Top of Material shown

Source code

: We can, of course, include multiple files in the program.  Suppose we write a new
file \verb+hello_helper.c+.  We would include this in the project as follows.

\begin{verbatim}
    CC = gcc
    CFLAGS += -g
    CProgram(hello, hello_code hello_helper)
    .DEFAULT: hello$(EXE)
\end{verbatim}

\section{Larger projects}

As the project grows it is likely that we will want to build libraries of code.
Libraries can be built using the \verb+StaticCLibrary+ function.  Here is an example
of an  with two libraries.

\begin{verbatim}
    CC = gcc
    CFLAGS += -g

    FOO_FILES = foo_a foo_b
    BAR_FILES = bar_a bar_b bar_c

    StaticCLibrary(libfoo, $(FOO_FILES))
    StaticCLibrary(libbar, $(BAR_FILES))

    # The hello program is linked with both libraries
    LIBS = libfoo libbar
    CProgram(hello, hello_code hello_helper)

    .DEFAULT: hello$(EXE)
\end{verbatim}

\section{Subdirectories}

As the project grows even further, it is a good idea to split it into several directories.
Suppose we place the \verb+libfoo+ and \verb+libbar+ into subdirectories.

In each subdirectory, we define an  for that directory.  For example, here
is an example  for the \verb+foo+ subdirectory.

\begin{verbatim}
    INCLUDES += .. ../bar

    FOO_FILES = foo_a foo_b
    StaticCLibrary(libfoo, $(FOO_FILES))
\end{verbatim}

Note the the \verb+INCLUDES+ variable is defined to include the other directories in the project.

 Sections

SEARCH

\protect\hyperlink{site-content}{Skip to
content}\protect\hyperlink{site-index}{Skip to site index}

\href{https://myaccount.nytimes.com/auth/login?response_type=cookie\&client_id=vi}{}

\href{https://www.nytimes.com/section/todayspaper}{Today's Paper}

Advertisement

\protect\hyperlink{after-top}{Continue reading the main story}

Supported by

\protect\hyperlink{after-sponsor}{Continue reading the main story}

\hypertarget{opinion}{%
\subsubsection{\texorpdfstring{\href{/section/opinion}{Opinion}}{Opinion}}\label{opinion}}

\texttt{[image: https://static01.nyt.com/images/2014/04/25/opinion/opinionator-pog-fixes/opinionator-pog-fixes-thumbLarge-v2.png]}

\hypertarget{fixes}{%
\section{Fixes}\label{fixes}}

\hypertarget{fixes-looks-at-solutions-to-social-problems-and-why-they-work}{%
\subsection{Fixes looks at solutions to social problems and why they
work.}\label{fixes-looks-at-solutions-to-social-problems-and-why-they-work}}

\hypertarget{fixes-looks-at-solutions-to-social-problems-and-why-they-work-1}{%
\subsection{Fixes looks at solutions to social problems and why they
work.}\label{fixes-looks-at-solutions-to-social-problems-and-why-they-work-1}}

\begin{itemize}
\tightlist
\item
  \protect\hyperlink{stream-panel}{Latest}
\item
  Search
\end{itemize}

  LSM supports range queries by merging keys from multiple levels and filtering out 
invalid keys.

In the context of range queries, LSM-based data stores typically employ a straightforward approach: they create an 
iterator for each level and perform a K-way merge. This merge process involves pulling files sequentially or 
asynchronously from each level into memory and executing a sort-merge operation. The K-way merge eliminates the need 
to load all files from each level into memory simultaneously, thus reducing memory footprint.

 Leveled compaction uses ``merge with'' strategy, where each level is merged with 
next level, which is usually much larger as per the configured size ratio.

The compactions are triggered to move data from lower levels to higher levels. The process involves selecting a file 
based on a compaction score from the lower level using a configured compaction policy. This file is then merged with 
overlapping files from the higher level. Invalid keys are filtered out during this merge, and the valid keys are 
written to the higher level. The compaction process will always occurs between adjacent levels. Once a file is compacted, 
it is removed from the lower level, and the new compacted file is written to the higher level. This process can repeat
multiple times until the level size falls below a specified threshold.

Bottom of Material shown

### Required work
Copy each line above exactly as it stands.

### Task answer
Source code

: We can, of course, include multiple files in the program.  Suppose we write a new
file \verb+hello_helper.c+.  We would include this in the project as follows.

\begin{verbatim}
    CC = gcc
    CFLAGS += -g
    CProgram(hello, hello_code hello_helper)
    .DEFAULT: hello$(EXE)
\end{verbatim}

\section{Larger projects}

As the project grows it is likely that we will want to build libraries of code.
Libraries can be built using the \verb+StaticCLibrary+ function.  Here is an example
of an  with two libraries.

\begin{verbatim}
    CC = gcc
    CFLAGS += -g

    FOO_FILES = foo_a foo_b
    BAR_FILES = bar_a bar_b bar_c

    StaticCLibrary(libfoo, $(FOO_FILES))
    StaticCLibrary(libbar, $(BAR_FILES))

    # The hello program is linked with both libraries
    LIBS = libfoo libbar
    CProgram(hello, hello_code hello_helper)

    .DEFAULT: hello$(EXE)
\end{verbatim}

\section{Subdirectories}

As the project grows even further, it is a good idea to split it into several directories.
Suppose we place the \verb+libfoo+ and \verb+libbar+ into subdirectories.

In each subdirectory, we define an  for that directory.  For example, here
is an example  for the \verb+foo+ subdirectory.

\begin{verbatim}
    INCLUDES += .. ../bar

    FOO_FILES = foo_a foo_b
    StaticCLibrary(libfoo, $(FOO_FILES))
\end{verbatim}

Note the the \verb+INCLUDES+ variable is defined to include the other directories in the project.

 Sections

SEARCH

\protect\hyperlink{site-content}{Skip to
content}\protect\hyperlink{site-index}{Skip to site index}

\href{https://myaccount.nytimes.com/auth/login?response_type=cookie\&client_id=vi}{}

\href{https://www.nytimes.com/section/todayspaper}{Today's Paper}

Advertisement

\protect\hyperlink{after-top}{Continue reading the main story}

Supported by

\protect\hyperlink{after-sponsor}{Continue reading the main story}

\hypertarget{opinion}{%
\subsubsection{\texorpdfstring{\href{/section/opinion}{Opinion}}{Opinion}}\label{opinion}}

\texttt{[image: https://static01.nyt.com/images/2014/04/25/opinion/opinionator-pog-fixes/opinionator-pog-fixes-thumbLarge-v2.png]}

\hypertarget{fixes}{%
\section{Fixes}\label{fixes}}

\hypertarget{fixes-looks-at-solutions-to-social-problems-and-why-they-work}{%
\subsection{Fixes looks at solutions to social problems and why they
work.}\label{fixes-looks-at-solutions-to-social-problems-and-why-they-work}}

\hypertarget{fixes-looks-at-solutions-to-social-problems-and-why-they-work-1}{%
\subsection{Fixes looks at solutions to social problems and why they
work.}\label{fixes-looks-at-solutions-to-social-problems-and-why-they-work-1}}

\begin{itemize}
\tightlist
\item
  \protect\hyperlink{stream-panel}{Latest}
\item
  Search
\end{itemize}

  LSM supports range queries by merging keys from multiple levels and filtering out 
invalid keys.

In the context of range queries, LSM-based data stores typically employ a straightforward approach: they create an 
iterator for each level and perform a K-way merge. This merge process involves pulling files sequentially or 
asynchronously from each level into memory and executing a sort-merge operation. The K-way merge eliminates the need 
to load all files from each level into memory simultaneously, thus reducing memory footprint.

 Leveled compaction uses ``merge with'' strategy, where each level is merged with 
next level, which is usually much larger as per the configured size ratio.

The compactions are triggered to move data from lower levels to higher levels. The process involves selecting a file 
based on a compaction score from the lower level using a configured compaction policy. This file is then merged with 
overlapping files from the higher level. Invalid keys are filtered out during this merge, and the valid keys are 
written to the higher level. The compaction process will always occurs between adjacent levels. Once a file is compacted, 
it is removed from the lower level, and the new compacted file is written to the higher level. This process can repeat
multiple times until the level size falls below a specified threshold.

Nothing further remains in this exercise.